About this task. Taking the line with "circuit breakers |" as the first and the line with "request throttling |" as the last, set down exactly every line in that range from the entries below, and no more.
[Start of section]
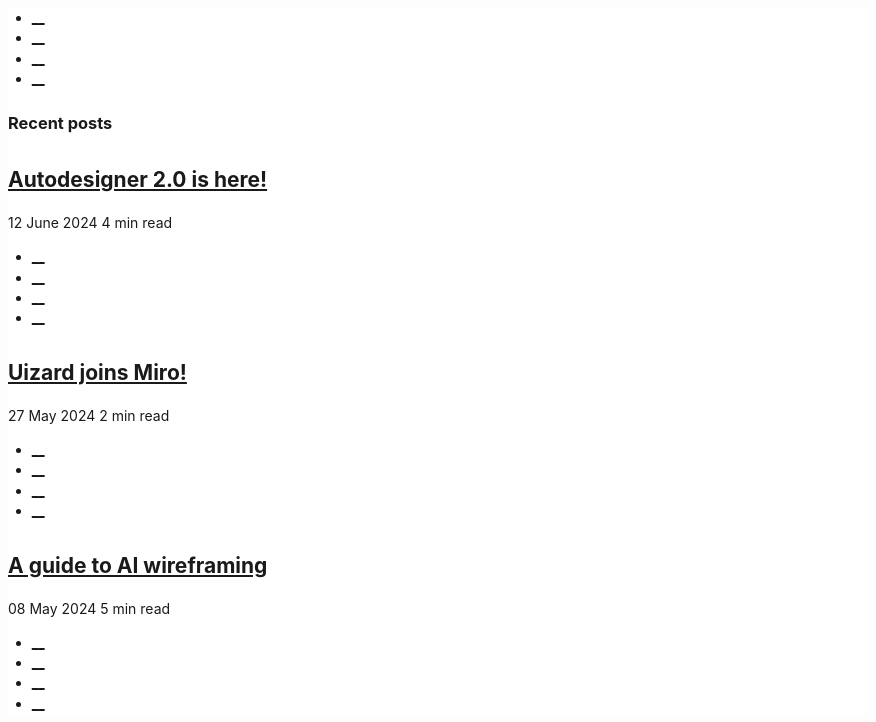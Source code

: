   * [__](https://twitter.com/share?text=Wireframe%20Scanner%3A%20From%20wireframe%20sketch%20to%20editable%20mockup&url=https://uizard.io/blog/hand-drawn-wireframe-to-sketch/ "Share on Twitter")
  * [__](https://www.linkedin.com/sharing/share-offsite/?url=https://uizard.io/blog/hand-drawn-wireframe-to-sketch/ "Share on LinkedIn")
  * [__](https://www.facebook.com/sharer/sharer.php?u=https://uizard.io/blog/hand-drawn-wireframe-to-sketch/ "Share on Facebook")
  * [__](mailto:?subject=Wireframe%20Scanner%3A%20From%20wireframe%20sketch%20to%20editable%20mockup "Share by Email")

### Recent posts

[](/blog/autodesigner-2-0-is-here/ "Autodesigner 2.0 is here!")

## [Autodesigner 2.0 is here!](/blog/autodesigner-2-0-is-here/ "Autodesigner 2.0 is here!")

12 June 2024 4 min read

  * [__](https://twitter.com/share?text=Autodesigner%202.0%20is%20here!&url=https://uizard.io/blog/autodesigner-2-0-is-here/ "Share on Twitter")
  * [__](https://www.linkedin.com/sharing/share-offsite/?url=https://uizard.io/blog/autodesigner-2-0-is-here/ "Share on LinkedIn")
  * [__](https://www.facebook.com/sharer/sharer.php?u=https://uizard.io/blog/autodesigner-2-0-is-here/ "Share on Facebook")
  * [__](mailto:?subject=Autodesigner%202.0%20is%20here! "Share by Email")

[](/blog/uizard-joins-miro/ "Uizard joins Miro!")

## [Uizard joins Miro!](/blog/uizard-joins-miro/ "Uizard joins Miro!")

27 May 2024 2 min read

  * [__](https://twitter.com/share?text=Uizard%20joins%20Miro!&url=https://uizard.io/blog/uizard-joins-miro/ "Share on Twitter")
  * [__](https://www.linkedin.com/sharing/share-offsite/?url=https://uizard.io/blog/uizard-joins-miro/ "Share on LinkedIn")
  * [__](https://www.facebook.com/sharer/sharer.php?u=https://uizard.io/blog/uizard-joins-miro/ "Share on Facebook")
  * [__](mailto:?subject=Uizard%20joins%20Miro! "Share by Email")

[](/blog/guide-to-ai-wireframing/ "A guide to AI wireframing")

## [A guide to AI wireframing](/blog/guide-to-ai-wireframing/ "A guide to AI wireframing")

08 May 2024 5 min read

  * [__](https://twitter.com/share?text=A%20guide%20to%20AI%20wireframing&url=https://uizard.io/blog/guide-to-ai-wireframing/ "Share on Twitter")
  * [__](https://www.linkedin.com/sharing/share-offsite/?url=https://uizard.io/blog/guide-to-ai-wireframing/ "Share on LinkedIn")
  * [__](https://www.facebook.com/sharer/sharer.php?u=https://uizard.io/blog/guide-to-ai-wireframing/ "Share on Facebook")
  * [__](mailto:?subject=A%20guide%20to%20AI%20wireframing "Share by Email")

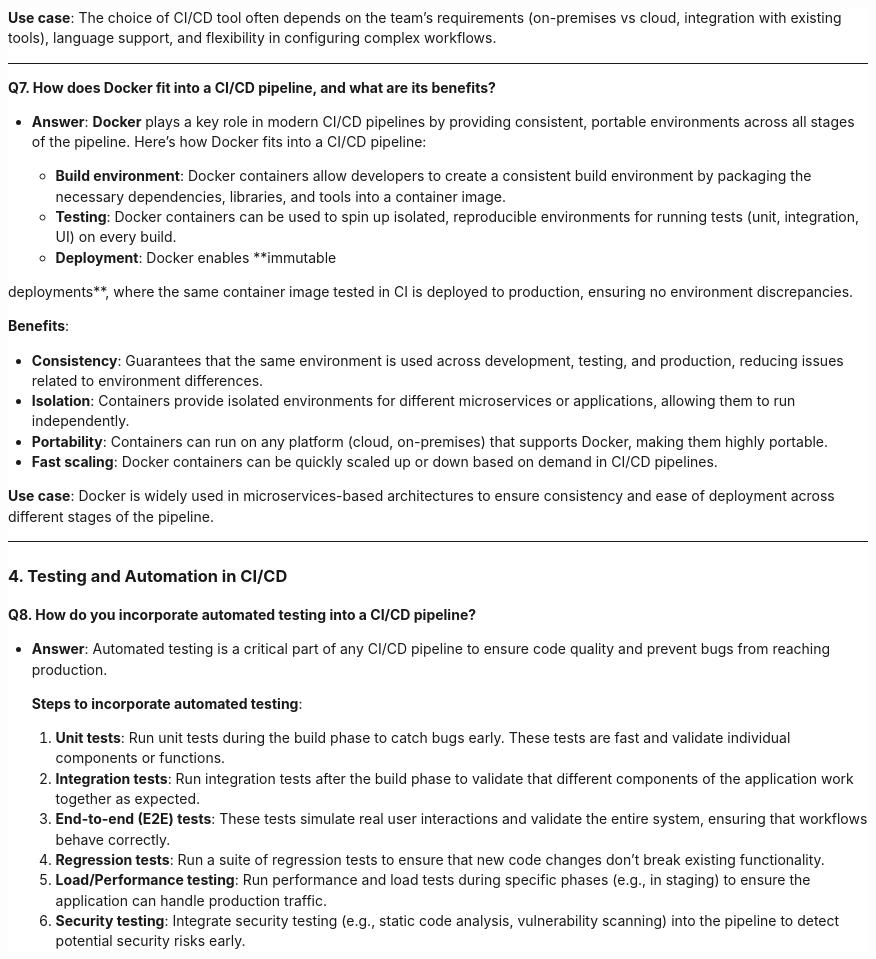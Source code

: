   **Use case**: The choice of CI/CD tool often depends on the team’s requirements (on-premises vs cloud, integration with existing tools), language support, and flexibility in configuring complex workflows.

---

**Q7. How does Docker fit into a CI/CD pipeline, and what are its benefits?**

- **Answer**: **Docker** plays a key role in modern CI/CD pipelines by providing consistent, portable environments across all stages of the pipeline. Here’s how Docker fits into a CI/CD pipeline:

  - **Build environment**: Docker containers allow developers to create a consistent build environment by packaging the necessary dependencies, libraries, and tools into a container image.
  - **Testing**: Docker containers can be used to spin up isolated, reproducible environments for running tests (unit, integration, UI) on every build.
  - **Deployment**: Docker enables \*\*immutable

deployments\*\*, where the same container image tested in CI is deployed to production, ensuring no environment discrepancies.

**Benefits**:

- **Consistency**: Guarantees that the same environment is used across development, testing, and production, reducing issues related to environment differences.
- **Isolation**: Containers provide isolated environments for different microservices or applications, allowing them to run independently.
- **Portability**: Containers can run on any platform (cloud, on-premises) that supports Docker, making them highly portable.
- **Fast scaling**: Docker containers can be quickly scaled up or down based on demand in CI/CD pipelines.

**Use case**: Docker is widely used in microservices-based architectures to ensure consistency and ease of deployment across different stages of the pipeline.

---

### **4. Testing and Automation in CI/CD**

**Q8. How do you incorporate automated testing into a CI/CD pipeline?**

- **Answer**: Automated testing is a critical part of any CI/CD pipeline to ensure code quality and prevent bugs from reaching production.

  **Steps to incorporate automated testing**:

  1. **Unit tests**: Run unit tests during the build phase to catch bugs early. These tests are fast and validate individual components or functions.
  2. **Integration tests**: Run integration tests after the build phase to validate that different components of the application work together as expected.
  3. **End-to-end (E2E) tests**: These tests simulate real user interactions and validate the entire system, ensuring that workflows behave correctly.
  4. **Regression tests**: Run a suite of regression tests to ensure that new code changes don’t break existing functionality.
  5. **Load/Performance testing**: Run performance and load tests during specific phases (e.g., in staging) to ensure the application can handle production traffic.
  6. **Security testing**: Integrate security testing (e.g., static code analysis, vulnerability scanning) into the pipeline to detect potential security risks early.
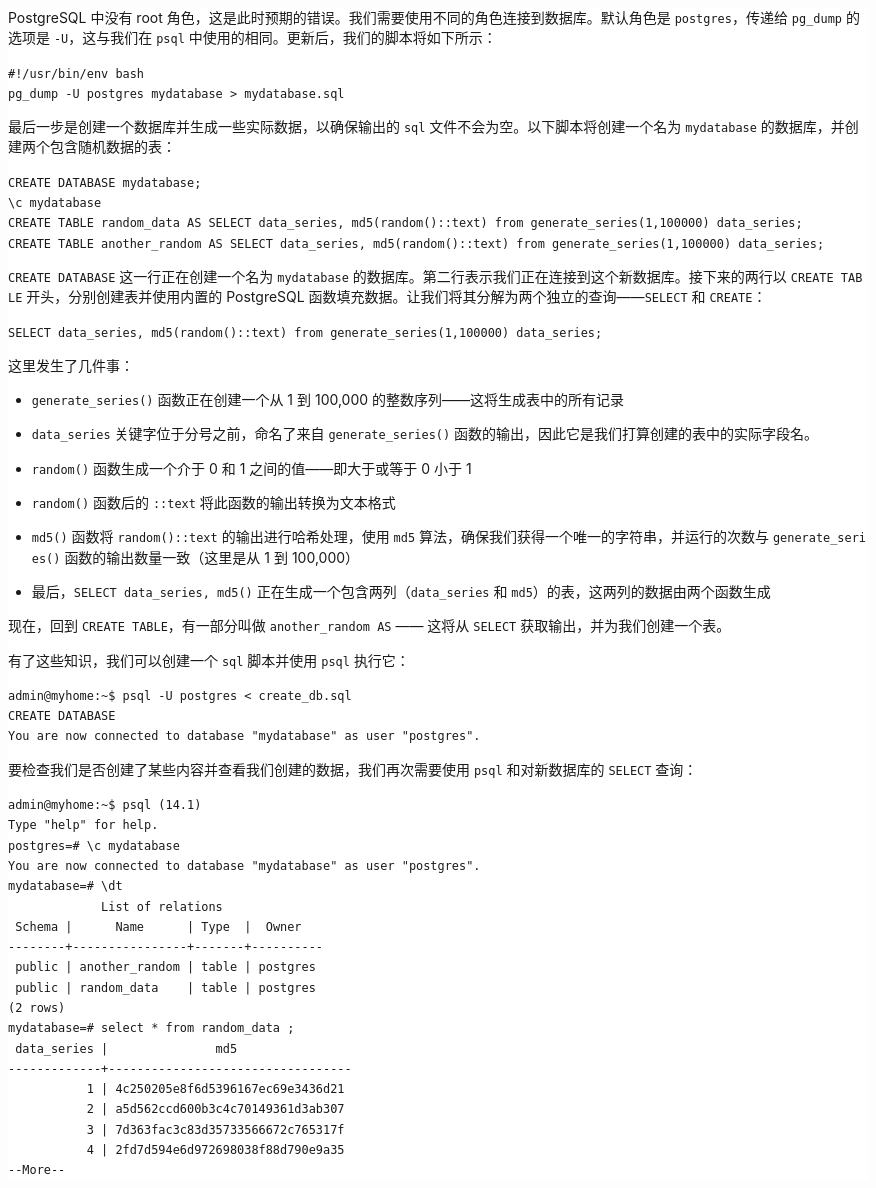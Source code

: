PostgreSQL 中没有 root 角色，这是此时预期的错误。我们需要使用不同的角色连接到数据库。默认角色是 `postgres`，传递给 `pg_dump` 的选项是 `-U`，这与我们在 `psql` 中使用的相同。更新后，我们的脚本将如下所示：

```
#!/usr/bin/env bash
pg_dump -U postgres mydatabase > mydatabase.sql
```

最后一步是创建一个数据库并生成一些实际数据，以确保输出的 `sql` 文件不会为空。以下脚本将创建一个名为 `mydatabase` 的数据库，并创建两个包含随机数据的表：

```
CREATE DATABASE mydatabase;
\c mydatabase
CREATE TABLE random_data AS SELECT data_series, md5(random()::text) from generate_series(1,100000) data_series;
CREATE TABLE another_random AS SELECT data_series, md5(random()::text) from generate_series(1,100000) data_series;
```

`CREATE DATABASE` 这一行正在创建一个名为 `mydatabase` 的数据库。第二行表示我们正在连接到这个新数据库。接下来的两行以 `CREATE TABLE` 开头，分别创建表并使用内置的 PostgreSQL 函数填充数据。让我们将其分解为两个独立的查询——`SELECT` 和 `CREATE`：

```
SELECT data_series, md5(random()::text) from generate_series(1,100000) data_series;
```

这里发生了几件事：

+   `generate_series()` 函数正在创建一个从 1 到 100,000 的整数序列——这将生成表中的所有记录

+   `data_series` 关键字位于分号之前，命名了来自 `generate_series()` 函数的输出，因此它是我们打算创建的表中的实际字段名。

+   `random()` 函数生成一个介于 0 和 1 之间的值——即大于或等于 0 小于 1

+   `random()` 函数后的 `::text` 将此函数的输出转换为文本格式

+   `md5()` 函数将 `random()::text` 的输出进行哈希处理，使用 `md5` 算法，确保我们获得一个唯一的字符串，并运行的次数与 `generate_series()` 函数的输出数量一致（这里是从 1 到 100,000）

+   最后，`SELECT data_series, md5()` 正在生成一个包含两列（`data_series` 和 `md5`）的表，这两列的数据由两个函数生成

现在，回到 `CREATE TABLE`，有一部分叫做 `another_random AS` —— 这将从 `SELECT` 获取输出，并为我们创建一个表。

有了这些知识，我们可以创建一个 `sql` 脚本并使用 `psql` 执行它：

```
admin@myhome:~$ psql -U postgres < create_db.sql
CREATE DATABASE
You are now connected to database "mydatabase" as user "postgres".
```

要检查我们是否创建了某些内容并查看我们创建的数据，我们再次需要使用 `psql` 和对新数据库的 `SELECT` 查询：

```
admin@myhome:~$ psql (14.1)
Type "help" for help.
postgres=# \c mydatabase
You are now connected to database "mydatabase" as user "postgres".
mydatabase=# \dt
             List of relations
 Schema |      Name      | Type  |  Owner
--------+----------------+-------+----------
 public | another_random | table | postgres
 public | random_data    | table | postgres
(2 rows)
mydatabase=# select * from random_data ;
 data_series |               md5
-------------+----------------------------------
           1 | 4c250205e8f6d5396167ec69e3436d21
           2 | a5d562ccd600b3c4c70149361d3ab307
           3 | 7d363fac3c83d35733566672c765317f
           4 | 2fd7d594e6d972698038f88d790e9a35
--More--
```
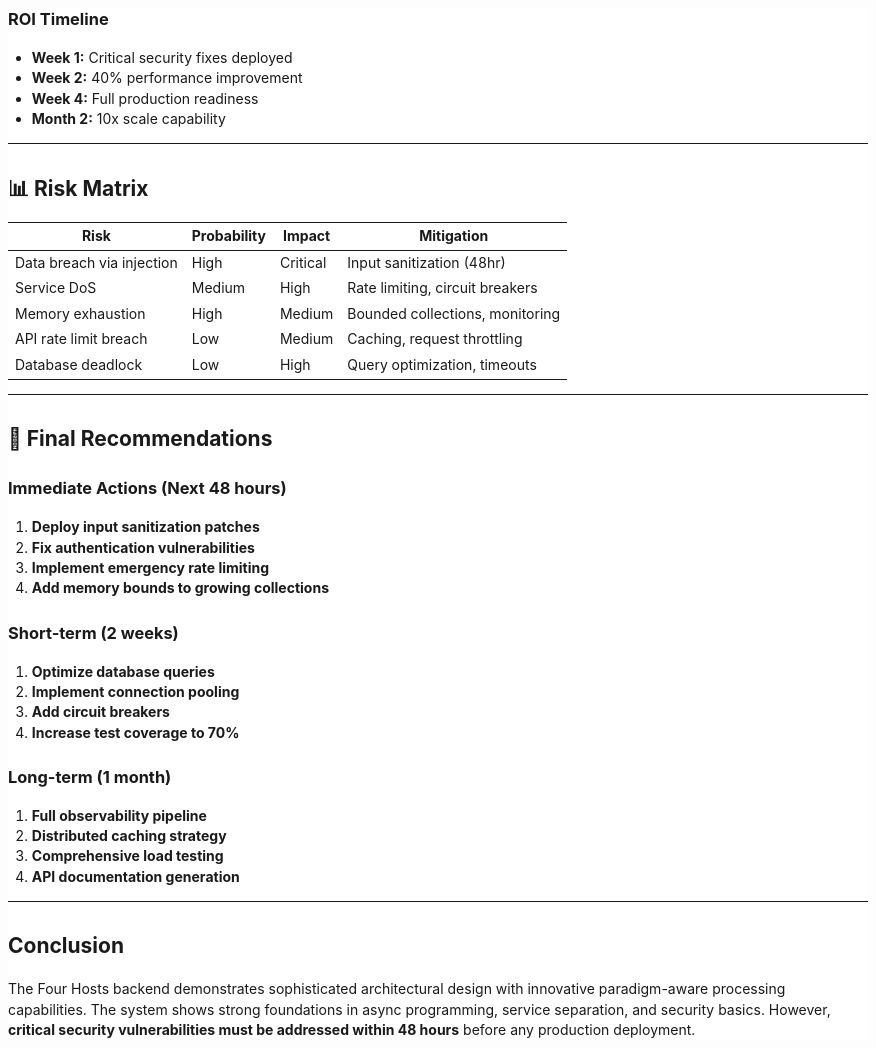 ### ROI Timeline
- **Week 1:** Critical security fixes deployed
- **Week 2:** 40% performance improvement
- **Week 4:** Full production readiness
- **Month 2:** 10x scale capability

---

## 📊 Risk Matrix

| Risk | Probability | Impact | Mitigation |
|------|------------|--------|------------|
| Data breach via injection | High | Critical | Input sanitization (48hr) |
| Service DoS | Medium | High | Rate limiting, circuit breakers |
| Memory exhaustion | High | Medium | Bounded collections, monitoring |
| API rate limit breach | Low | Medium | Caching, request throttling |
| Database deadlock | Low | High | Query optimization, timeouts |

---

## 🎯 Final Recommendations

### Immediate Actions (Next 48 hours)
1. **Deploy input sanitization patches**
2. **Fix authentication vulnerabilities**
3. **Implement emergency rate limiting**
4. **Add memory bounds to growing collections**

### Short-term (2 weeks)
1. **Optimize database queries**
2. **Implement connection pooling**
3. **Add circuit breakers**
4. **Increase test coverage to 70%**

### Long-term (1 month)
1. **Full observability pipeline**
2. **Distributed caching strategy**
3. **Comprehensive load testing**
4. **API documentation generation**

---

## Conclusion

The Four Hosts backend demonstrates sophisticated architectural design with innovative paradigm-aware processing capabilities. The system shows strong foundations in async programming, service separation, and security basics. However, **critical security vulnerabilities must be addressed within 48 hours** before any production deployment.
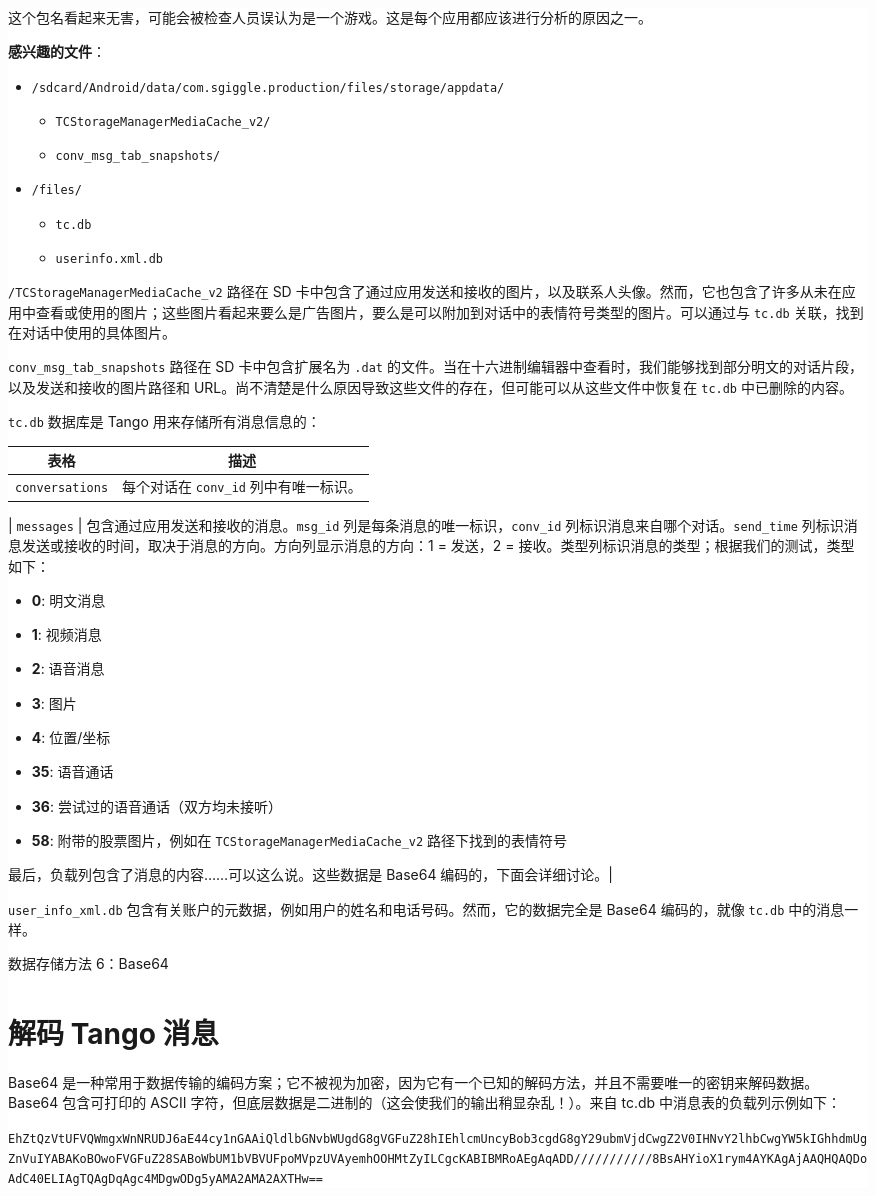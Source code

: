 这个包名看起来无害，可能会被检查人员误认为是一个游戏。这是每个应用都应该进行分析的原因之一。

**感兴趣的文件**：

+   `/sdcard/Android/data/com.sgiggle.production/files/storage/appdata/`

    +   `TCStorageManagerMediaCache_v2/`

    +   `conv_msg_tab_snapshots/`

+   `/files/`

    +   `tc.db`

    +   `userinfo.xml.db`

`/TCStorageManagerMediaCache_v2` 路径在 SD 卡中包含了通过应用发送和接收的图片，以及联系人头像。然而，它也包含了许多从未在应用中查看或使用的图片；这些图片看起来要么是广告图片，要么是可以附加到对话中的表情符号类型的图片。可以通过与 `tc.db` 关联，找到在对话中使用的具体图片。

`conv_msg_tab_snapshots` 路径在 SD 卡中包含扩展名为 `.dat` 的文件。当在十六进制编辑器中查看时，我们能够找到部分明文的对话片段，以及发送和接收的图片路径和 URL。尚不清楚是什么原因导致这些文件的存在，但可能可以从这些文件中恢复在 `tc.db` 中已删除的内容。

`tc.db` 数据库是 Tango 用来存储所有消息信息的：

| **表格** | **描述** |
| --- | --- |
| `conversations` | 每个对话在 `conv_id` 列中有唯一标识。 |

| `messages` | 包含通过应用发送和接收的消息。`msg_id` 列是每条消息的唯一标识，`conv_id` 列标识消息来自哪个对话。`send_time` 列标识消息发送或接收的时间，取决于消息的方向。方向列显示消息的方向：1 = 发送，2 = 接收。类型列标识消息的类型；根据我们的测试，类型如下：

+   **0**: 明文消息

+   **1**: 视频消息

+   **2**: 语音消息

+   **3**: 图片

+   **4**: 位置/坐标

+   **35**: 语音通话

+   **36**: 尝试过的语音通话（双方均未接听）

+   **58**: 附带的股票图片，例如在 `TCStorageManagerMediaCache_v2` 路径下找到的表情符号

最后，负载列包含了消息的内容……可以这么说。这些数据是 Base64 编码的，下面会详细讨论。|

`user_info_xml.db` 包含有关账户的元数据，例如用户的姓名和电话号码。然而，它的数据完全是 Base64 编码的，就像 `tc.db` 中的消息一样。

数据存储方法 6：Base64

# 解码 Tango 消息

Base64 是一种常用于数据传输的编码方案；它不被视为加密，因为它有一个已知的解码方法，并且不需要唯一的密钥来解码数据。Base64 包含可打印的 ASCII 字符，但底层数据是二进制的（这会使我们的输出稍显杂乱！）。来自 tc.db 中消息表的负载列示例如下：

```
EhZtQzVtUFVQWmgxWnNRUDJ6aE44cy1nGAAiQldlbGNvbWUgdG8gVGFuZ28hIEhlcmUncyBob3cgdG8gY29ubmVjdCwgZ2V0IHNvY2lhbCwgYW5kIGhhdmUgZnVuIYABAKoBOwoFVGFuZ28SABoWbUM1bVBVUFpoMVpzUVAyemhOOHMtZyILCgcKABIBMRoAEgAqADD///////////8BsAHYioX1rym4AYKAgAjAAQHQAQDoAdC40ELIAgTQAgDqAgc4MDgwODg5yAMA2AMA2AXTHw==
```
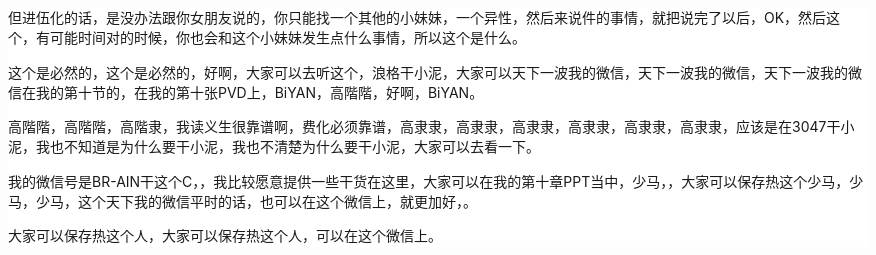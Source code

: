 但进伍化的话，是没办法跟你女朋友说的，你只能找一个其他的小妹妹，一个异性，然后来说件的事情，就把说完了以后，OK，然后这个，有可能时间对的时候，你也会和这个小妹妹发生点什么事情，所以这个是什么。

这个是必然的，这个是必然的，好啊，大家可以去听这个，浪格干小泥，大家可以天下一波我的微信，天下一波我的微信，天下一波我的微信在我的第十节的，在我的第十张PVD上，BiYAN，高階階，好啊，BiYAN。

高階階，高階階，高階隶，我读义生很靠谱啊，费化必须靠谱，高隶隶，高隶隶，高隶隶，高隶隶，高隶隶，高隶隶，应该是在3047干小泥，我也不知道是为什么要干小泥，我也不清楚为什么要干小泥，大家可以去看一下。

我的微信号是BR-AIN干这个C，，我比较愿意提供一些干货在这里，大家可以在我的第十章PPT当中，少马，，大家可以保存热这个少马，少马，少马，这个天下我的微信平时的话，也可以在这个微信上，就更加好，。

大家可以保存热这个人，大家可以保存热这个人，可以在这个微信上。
[End of section]
Completed exercise.
| Service DoS | Medium | High | Rate limiting, circuit breakers |
| Memory exhaustion | High | Medium | Bounded collections, monitoring |
| API rate limit breach | Low | Medium | Caching, request throttling |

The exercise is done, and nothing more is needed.